И мать любила приходить сюда, хотя ей это было совсем не к лицу: ей было уже за тридцать, а здесь гуляла молодежь. Мать садилась на самую дальнюю лавочку и сидела одна, луща семечки, ни с кем не заговаривая и не замечая сына, который гулял поодаль с компанией. Она его нарочно не замечала, чтобы не смущать. Он понимал, что она тут не для того, чтобы присматривать за ним. Ей бы это и в голову не пришло. Она приходит слушать мандолину и смотреть на огоньки, и та же тревога у нее в сердце, и те же неясные думы, что у него… Ах, как он любил ее за то, что думы те же и тревога та же!
Семнадцатилетним он уехал из Братешек. И за двадцать восемь лет всего четыре раза посетил родной дом.
В последний раз он побывал там в 1936 году, после Испании. Он больше года работал на заводе в Каталонии, научился объясняться по-испански, носил синий берет, и лицо его под пиренейским солнцем стало оливковым, как у испанца. Ему нравилась эта страна, нравились ее горы, и ее народ с мужественной, свободолюбивой душой, и ее женщины, и ее музыка, — но кончились его сроки, его отозвали в Москву, ему дали отпуск, и вот ранним летним утром он стоял у колодца во дворе своей хаты. Он стоял босиком, а земля у колодца была мокрая, ногам было приятно. Утреннее небо голубело над его головой. Прохладно шептались листочки на яблонях и вишнях, которые он когда-то посадил около дома. Аист стоял на соломенной крыше… Аист, добрая птица, ты каждую зиму проводишь в Африке, в чужих, тридевятых странах, — и каждое лето, перелетев через моря и пустыни, повидав все на свете, возвращаешься на станцию Братешки, на кровлю хаты Насти Листопад, и Настя уж так и знает, что ты обязательно прилетишь, и бережет твое гнездо…
В тот приезд Листопада тронули старики: и мать, и отчим.
Тронула прекрасная старость Олексия. Глубокий старик, он не потерял ни памяти, ни работоспособности, был по-прежнему опрятен в одежде, воздержан в еде, полон достоинства. На станции он уже не служил, работал в колхозе — ходил за жеребятами. Он просыпался в три часа утра и шел на конюшню. В полдень приходил обедать, после обеда спал часа полтора и опять уходил к своим жеребятам — до поздней вечери.

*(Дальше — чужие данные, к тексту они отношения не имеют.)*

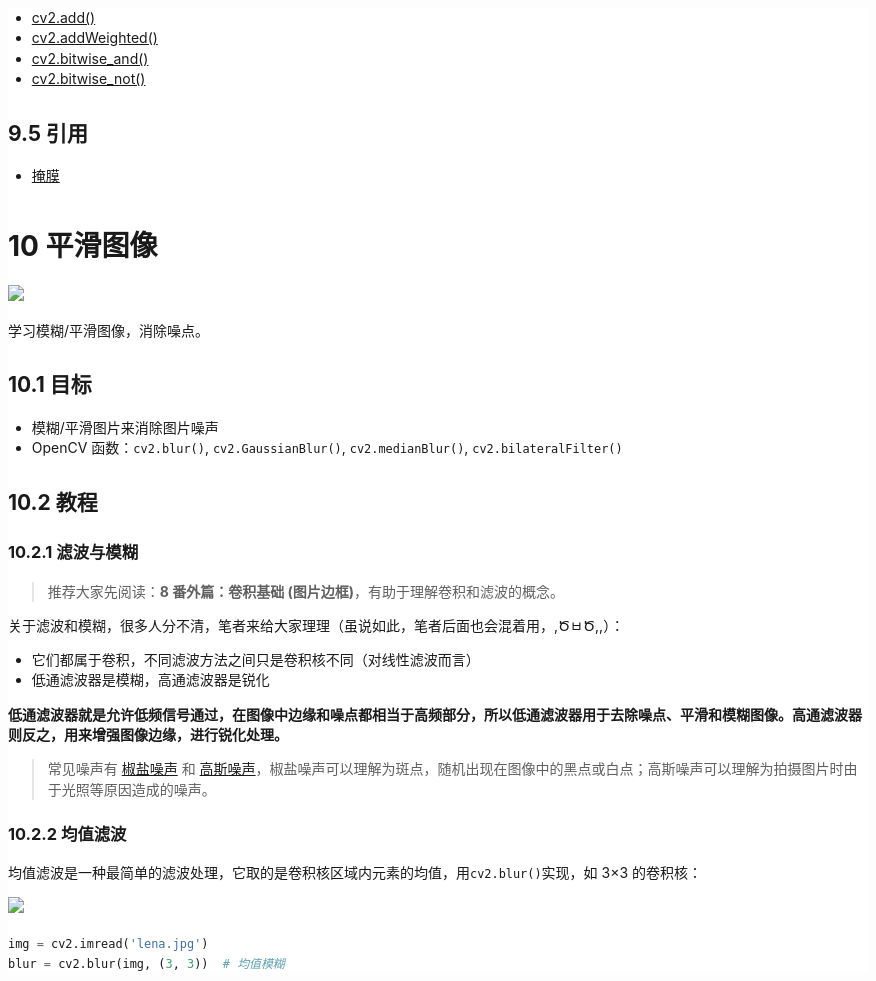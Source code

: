 - [cv2.add\(\)](https://docs.opencv.org/4.0.0/d2/de8/group__core__array.html#ga10ac1bfb180e2cfda1701d06c24fdbd6)
- [cv2.addWeighted\(\)](https://docs.opencv.org/4.0.0/d2/de8/group__core__array.html#gafafb2513349db3bcff51f54ee5592a19)
- [cv2.bitwise_and\(\)](https://docs.opencv.org/4.0.0/d2/de8/group__core__array.html#ga60b4d04b251ba5eb1392c34425497e14)
- [cv2.bitwise_not\(\)](https://docs.opencv.org/4.0.0/d2/de8/group__core__array.html#ga0002cf8b418479f4cb49a75442baee2f)

## 9.5 引用

- [掩膜](https://baike.baidu.com/item/%E6%8E%A9%E8%86%9C/8544392?fr=aladdin)





# 10 平滑图像

![](./img/OpenCV_basic/cv2_bilateral_vs_gaussian.jpg)

学习模糊/平滑图像，消除噪点。

## 10.1 目标

- 模糊/平滑图片来消除图片噪声
- OpenCV 函数：`cv2.blur()`, `cv2.GaussianBlur()`, `cv2.medianBlur()`, `cv2.bilateralFilter()`

## 10.2 教程

### 10.2.1 滤波与模糊

> 推荐大家先阅读：**8 番外篇：卷积基础 (图片边框)**，有助于理解卷积和滤波的概念。

关于滤波和模糊，很多人分不清，笔者来给大家理理（虽说如此，笔者后面也会混着用，,ԾㅂԾ,,）：

- 它们都属于卷积，不同滤波方法之间只是卷积核不同（对线性滤波而言）
- 低通滤波器是模糊，高通滤波器是锐化

**低通滤波器就是允许低频信号通过，在图像中边缘和噪点都相当于高频部分，所以低通滤波器用于去除噪点、平滑和模糊图像。高通滤波器则反之，用来增强图像边缘，进行锐化处理。**

> 常见噪声有 [椒盐噪声](https://baike.baidu.com/item/%E6%A4%92%E7%9B%90%E5%99%AA%E5%A3%B0/3455958?fr=aladdin) 和 [高斯噪声](https://baike.baidu.com/item/%E9%AB%98%E6%96%AF%E5%99%AA%E5%A3%B0)，椒盐噪声可以理解为斑点，随机出现在图像中的黑点或白点；高斯噪声可以理解为拍摄图片时由于光照等原因造成的噪声。

### 10.2.2 均值滤波

均值滤波是一种最简单的滤波处理，它取的是卷积核区域内元素的均值，用`cv2.blur()`实现，如 3×3 的卷积核：



![](./img/OpenCV_basic/10.1.png)

```python
img = cv2.imread('lena.jpg')
blur = cv2.blur(img, (3, 3))  # 均值模糊
```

Мать была членом правления колхоза. Она заведовала молочной фермой и находилась в острой вражде с председателем колхоза. Из страстных и путаных ее рассказов Листопад узнал, что мать хочет получше устроить помещение для скота, а председатель противится и не дает средств.
— Но я молчать не буду! — сказала мать. — Пусть он не ждет, чтоб я молчала!.. Олексий! Как будешь выходной, напишешь мне заявление в райземотдел!
Она командовала им, как прежде, и он подчинялся с той же готовностью. Ни тени старческой брюзгливости, раздражительности. Друг с другом они все оставались молодыми.
— Олексий не приходил? — спрашивала мать, возвращаясь с фермы.
— Настя не приходила? — спрашивал Олексий, едва переступив порог.
Листопад смотрел на мать и думал: откуда у нее эта энергия, этот новый живой огонь?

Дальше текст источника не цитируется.